RECORDS FOR THE EXERCISE
== Segment start ==
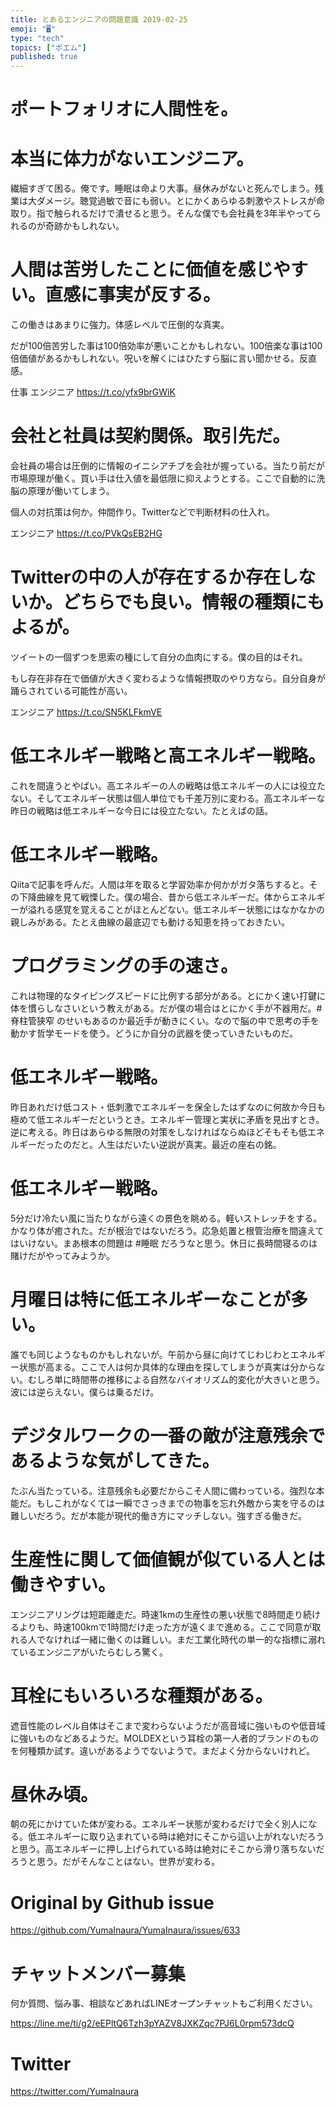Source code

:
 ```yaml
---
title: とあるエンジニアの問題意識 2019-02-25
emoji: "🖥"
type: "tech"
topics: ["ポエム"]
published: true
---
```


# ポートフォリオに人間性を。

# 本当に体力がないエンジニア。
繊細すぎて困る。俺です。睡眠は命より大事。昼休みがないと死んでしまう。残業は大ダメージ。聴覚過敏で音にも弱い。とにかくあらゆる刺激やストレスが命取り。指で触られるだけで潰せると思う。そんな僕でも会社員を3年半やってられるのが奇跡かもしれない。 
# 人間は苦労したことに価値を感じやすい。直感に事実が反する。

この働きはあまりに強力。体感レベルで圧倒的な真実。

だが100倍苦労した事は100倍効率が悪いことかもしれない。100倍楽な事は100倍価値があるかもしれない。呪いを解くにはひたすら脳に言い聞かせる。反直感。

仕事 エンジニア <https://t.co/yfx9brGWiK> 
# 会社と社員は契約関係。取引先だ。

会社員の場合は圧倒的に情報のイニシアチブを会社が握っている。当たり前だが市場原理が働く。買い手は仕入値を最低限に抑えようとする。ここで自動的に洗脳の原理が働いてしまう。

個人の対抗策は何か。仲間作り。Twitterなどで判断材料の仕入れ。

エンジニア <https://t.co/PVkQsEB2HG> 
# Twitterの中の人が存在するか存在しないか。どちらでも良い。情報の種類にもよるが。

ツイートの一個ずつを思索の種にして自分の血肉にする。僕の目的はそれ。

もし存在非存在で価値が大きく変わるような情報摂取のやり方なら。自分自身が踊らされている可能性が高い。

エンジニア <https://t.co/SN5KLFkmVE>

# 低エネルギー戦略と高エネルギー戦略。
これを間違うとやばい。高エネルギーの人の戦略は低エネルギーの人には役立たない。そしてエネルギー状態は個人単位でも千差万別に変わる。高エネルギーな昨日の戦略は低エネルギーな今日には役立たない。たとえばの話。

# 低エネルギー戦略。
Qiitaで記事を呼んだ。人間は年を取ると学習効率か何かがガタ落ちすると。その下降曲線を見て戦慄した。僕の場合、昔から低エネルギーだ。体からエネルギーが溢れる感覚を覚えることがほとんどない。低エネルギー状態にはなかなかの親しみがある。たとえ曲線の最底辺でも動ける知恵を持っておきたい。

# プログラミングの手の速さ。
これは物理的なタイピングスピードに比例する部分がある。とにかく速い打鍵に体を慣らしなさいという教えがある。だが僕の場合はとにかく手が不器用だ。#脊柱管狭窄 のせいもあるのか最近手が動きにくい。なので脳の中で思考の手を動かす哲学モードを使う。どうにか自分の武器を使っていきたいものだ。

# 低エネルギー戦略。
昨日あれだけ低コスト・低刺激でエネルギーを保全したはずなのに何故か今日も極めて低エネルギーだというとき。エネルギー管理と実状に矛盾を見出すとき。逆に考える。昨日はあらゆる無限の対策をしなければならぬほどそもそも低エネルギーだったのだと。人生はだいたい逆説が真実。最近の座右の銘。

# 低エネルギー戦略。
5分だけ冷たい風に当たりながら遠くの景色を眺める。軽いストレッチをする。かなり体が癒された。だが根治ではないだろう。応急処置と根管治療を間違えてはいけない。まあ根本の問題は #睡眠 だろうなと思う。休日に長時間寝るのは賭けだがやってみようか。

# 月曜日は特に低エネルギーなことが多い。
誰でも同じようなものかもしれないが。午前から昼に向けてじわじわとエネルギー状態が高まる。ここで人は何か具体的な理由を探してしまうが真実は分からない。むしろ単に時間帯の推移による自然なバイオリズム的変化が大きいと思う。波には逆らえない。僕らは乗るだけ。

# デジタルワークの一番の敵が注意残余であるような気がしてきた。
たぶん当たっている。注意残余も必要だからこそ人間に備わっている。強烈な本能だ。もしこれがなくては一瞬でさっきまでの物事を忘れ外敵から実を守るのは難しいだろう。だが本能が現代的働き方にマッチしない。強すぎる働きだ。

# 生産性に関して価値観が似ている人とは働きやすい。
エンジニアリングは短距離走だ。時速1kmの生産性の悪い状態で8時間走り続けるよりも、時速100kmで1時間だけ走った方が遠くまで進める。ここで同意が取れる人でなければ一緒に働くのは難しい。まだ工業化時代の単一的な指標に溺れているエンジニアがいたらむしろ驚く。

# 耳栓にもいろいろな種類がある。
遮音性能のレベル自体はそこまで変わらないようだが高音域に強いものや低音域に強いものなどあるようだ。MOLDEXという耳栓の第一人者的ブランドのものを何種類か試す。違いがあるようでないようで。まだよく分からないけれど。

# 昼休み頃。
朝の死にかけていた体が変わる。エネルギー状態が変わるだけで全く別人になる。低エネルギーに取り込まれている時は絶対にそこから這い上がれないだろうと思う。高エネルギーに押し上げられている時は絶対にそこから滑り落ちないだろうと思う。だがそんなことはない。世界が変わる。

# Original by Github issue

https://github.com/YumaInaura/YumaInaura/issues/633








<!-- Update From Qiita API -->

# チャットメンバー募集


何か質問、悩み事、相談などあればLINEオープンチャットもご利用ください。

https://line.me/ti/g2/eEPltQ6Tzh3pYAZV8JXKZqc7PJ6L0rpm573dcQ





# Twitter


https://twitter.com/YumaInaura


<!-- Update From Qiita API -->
== Segment end ==
YOUR GOAL
Wherever the word "https" appears in a line of the data above, copy that line.

SOLVED PROBLEM
仕事 エンジニア <https://t.co/yfx9brGWiK> 
エンジニア <https://t.co/PVkQsEB2HG> 
エンジニア <https://t.co/SN5KLFkmVE>
https://github.com/YumaInaura/YumaInaura/issues/633
https://line.me/ti/g2/eEPltQ6Tzh3pYAZV8JXKZqc7PJ6L0rpm573dcQ
https://twitter.com/YumaInaura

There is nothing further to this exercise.